In the interview, which was published in Wednesday’s online edition of the British economic daily, Mr. Szijjártó declared that Hungary has been saying precisely the same thing for the past two years: the mandatory resettlement quota is dangerous, impossible to enforce, and contrary to common sense.

The Financial Times recalled that in an interview for a German newspaper the day before, German Chancellor Angela Merkel had declared: “The fact that a Government states that it does not care about the ruling of the European Court of Justice cannot be accepted”.

With relation to this, Mr. Szijjártó told the paper: The Hungarian Government is taking both Chancellor Merkel’s statement and the ruling of the European Court of Justice (ECJ) seriously, but the Court decision did not create any kind of legal obligation for Hungary. According to the Hungarian Foreign Minister, Hungary’s place is in Europe, and this is something that nobody can call into question.

“Further legal disputes on the contents of the quota ruling are expected in view of the decision of the ECJ”, he added.

According to Mr. Szijjártó, the realisation rate of the quota system is currently only 25 percent, and accordingly it is unfair to blame Hungary for its lack of success.

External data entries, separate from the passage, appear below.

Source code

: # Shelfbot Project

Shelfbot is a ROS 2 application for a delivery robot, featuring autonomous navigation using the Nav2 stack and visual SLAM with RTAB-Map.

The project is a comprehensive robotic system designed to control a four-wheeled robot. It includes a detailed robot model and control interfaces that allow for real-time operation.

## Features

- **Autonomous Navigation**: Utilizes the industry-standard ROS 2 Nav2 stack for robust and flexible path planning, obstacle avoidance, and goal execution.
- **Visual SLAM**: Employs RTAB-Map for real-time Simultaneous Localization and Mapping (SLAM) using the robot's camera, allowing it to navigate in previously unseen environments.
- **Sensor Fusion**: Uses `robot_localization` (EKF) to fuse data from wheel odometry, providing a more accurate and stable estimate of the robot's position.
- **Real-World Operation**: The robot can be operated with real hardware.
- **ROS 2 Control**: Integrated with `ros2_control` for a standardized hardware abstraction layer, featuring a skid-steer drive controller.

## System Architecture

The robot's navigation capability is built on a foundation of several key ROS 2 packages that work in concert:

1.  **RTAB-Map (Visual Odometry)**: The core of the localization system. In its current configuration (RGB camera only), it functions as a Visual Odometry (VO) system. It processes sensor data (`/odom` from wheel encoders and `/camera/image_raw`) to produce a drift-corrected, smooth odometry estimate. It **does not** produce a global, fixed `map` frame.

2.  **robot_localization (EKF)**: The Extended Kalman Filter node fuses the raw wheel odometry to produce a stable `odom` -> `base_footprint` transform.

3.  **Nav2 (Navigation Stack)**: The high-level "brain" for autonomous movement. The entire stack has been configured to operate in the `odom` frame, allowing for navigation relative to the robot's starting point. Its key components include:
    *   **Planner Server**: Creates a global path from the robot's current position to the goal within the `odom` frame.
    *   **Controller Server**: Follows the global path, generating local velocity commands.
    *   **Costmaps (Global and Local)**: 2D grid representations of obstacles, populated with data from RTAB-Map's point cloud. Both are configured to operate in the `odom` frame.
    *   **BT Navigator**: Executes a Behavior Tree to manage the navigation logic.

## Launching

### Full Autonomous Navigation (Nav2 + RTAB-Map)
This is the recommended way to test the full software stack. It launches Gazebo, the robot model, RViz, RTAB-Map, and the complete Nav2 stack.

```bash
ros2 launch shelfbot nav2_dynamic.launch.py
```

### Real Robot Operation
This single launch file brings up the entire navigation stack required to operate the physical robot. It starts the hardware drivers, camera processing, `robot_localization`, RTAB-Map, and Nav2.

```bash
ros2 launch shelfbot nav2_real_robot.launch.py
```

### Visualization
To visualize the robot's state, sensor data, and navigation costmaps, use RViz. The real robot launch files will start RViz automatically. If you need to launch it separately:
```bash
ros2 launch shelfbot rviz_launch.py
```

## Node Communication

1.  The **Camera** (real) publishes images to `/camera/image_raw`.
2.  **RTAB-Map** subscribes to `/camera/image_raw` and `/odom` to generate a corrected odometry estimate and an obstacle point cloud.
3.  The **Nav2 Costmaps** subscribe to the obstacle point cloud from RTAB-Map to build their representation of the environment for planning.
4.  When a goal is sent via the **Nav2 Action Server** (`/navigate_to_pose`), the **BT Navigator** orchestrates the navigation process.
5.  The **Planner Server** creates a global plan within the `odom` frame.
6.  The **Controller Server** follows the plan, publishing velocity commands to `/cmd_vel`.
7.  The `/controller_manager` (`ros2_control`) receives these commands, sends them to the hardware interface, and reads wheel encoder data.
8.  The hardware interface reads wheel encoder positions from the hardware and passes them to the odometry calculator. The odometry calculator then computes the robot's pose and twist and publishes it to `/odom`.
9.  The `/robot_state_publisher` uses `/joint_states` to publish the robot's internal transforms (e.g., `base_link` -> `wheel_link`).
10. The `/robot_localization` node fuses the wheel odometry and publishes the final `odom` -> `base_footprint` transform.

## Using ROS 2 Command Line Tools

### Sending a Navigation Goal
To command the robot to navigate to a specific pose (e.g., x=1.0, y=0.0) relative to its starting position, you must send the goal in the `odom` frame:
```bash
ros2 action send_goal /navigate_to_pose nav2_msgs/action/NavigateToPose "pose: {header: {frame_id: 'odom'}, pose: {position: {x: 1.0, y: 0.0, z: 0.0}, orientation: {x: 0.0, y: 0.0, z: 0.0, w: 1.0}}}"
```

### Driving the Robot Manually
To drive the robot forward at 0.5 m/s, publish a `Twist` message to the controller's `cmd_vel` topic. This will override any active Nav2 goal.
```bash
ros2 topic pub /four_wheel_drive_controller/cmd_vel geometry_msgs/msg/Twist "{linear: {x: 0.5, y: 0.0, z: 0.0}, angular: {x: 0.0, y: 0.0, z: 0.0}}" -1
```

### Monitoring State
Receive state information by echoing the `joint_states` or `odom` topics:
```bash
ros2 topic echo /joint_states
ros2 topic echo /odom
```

On the subject of the Ukrainian Education Act

, the Minister declared: “Hungary is deploying all possible diplomatic resources at international organisations to attack the targets of the Ukrainian Government, in view of the fact that Hungary is amazed at this level of reduction of minority rights”. “I don’t regard it as very European for children to be stripped of their right to study in their native language from the age of 11”, Mr. Szijjártó told the Financial Times.

“So many European politicians raise issues relating to the rule of law in the countries of Central and Eastern Europe; I am excited to see if these same politicians will now voice similar concerns with relation to this anti-European law”, the Minister of Foreign Affairs and Trade told the British paper.